Tuesday, June 2, 2015

Review of A Nation of Deadbeats: An Uncommon History of America's Financial Disasters by Scott Reynolds Nelson

Nelson's A Nation of Deadbeats chronicles the dozen major panics/banking crises/depressions that occurred between the ratification of the constitution and the Great Depression (on the order of once a decade).

His history is descriptive, not prescriptive; nor does he advance a theory of panics, which is a bit tedious because these panics are the same story, repeated as often as ebullient mood allows the behavior that creates them.

Over and over again, some innovator has created a successful proof of concept of value creation: canals, cotton, railroads, the internet. Entrepreneurs leap into action to commercialize it by replicating it. The diffusion of the innovation follows Everett Rogers' S-shaped curve.

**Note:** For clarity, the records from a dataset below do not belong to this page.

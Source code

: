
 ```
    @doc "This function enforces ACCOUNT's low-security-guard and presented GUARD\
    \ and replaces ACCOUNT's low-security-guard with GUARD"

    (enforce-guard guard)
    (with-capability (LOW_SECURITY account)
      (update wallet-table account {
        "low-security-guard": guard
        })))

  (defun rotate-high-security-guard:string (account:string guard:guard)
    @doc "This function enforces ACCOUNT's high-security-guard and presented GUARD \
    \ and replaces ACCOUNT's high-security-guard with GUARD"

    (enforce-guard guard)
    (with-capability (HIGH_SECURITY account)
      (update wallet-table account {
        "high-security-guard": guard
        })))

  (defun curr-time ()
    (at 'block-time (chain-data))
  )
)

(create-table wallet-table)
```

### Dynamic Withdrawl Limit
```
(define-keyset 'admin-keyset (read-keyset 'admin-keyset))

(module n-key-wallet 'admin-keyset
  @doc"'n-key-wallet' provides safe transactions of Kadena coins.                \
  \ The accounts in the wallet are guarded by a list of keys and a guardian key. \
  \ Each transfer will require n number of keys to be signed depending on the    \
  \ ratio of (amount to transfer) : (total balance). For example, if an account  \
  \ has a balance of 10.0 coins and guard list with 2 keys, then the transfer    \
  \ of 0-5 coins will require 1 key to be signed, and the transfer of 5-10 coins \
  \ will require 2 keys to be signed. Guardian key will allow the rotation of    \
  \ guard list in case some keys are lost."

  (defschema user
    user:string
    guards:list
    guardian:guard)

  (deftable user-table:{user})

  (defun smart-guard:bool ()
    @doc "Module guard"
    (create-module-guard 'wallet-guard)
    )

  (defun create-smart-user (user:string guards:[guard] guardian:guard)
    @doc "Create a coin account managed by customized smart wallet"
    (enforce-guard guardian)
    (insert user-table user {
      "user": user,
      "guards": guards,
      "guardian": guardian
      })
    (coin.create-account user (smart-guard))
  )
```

Money is lent to entrepreneurs and since the innovation has a positive rate of return there is a virtuous cycle where everyone wins, which leads to copycat entrepreneurs and also copycat investors, who then increase leverage because spreads have declined but recent experience has shown the investment to be safe. But then comes the Minsky moment:

"[L]ong periods of prosperity and increasing value of investments lead to increasing speculation using borrowed money. The spiraling debt incurred in financing speculative investments leads to cash flow problems for investors. The cash generated by their assets no longer is sufficient to pay off the debt they took on to acquire them. Losses on such speculative assets prompt lenders to call in their loans. This is likely to lead to a collapse of asset values. Meanwhile, the over-indebted investors are forced to sell even their less-speculative positions to make good on their loans. However, at this point no counterparty can be found to bid at the high asking prices previously quoted. This starts a major sell-off, leading to a sudden and precipitous collapse in market-clearing asset prices, a sharp drop in market liquidity, and a severe demand for cash"
The instant before the Minsky moment is obviously very dangerous for owners of investments, yet it seems to follow a pattern that makes it identifiable. Prior to the panic, investors are not distinguishing between good (simple, well-collateralized) and bad (inordinately complex, unsecured) debts. Narrow credit spreads, rising leverage, and desperation to "put money to work" are signs of the late stages of the musical chairs game. (Another sign are more complex debt securities and aggregations of debt that reduce the amount of information the ultimate creditor has about the borrower. This is the Panic theory of the 2008 crisis.)

After the Minsky moment, whatever is used to settle debts (i.e. cash) becomes extremely scarce. This is why the panics are worth waiting for. Note that most of these bargains are not being sold "voluntarily". Owners of insolvent enterprises always want to extend and pretend. They talk about the "option value" of their far, far out of the money equity claims. The forced selling happens via lender foreclosure, but also via open-ended investment vehicles like mutual funds, where redemptions force the managers to sell the investments indiscriminately.

The scarcity of cash results in lots and lots of political conflict over the value of money, which is part of a broader political conflict between creditors and debtors. Creditors need to be careful about thinking they have debtors cornered. Debtors outnumber creditors, so the rules can be changed. Drawing out the foreclosure process buys debtors time for reflation to rescue their claims. Another rule change is devaluation, which first was by going off the gold standard and then was through money printing. The post-2009 restructuring (no public auctions, quantitative easing) seemed to be designed to make sure that only the elites could get the benefit of the reflation. They weren't going to allow more Beals.

Fractional reserve banking does not work. All of the arguments against it - and the attempted patch, deposit insurance - have been borne out time and again. The only way that a thirty year loan is legitimate is if there is a lender who has agreed to lock money up for that amount of time. And who would? Hence the temptation for creaky banks that speculate on term spreads from a tiny capital base. And also the reason that residential real estate financing is nationalized.

Although I do think getting rid of fractional reserve banking and having sound money would result in resources being better allocated, I do not think these measures would end panics or the business cycle.

As Falkenstein concludes from his brilliant Batesian mimicry explanation of business cycles,
"recessions are not going away; they are endogenous because zero mimicry is not an equilibrium among insects, reptiles, or humans. Expect more unexpected recessions..."
Unless the nerd rapture has brought an end to the business cycle, right now just feels like one of the interminable waiting periods before another panic.